▶ _Assigned task_:
Please give again, exactly, every line of the material from the one containing "Download instructions for [larsoft" to the end, including both of those lines.

--- Extracted material Enclosed Below ---

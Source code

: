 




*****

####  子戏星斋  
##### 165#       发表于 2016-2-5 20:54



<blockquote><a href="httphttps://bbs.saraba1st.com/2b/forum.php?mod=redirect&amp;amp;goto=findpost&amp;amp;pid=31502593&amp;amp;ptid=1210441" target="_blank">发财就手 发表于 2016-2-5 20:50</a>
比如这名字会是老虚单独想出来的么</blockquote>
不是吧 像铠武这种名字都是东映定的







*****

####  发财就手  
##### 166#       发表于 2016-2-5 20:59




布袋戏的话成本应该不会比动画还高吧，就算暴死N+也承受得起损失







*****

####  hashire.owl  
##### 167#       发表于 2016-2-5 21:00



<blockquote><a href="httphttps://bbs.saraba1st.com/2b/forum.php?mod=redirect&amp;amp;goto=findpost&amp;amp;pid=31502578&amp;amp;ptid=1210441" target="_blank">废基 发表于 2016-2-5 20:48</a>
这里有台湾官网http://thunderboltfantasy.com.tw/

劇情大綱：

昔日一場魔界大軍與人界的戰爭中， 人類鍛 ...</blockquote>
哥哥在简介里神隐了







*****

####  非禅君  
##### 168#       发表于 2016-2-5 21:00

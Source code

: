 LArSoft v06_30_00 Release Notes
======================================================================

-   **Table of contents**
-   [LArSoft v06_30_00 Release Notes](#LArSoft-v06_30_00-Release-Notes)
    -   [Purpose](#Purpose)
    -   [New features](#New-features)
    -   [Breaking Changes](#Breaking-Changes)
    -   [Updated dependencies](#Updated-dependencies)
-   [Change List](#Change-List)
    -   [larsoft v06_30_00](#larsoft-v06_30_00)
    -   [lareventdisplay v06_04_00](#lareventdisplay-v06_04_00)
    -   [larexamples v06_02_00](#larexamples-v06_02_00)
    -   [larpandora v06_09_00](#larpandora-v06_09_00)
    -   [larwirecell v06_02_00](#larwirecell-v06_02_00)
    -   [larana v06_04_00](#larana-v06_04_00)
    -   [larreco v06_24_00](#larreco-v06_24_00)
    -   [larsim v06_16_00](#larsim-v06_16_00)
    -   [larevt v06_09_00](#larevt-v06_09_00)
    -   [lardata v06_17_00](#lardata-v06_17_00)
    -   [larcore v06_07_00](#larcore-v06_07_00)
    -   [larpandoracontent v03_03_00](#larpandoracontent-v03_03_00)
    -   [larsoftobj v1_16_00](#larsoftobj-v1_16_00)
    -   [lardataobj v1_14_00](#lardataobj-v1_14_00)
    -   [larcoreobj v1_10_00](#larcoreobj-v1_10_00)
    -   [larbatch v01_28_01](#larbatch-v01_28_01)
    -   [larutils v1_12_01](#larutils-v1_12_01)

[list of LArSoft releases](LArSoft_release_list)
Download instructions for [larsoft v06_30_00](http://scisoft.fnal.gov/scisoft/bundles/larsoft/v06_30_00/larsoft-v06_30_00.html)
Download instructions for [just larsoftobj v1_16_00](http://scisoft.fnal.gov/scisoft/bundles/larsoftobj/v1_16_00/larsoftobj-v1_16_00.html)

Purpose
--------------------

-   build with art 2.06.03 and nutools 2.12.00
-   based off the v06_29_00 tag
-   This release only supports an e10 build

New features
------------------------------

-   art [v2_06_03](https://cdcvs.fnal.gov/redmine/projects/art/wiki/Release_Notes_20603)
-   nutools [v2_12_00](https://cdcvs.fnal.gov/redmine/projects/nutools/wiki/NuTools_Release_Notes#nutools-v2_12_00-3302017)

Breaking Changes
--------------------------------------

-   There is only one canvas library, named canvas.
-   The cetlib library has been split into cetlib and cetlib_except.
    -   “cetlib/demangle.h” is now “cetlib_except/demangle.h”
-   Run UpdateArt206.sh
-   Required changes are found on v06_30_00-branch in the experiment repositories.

--- End of Enclosed Extracted material ---

▶ _Exercise solution_:
Download instructions for [larsoft v06_30_00](http://scisoft.fnal.gov/scisoft/bundles/larsoft/v06_30_00/larsoft-v06_30_00.html)
Download instructions for [just larsoftobj v1_16_00](http://scisoft.fnal.gov/scisoft/bundles/larsoftobj/v1_16_00/larsoftobj-v1_16_00.html)

Purpose
--------------------

-   build with art 2.06.03 and nutools 2.12.00
-   based off the v06_29_00 tag
-   This release only supports an e10 build

New features
------------------------------

-   art [v2_06_03](https://cdcvs.fnal.gov/redmine/projects/art/wiki/Release_Notes_20603)
-   nutools [v2_12_00](https://cdcvs.fnal.gov/redmine/projects/nutools/wiki/NuTools_Release_Notes#nutools-v2_12_00-3302017)

Breaking Changes
--------------------------------------

-   There is only one canvas library, named canvas.
-   The cetlib library has been split into cetlib and cetlib_except.
    -   “cetlib/demangle.h” is now “cetlib_except/demangle.h”
-   Run UpdateArt206.sh
-   Required changes are found on v06_30_00-branch in the experiment repositories.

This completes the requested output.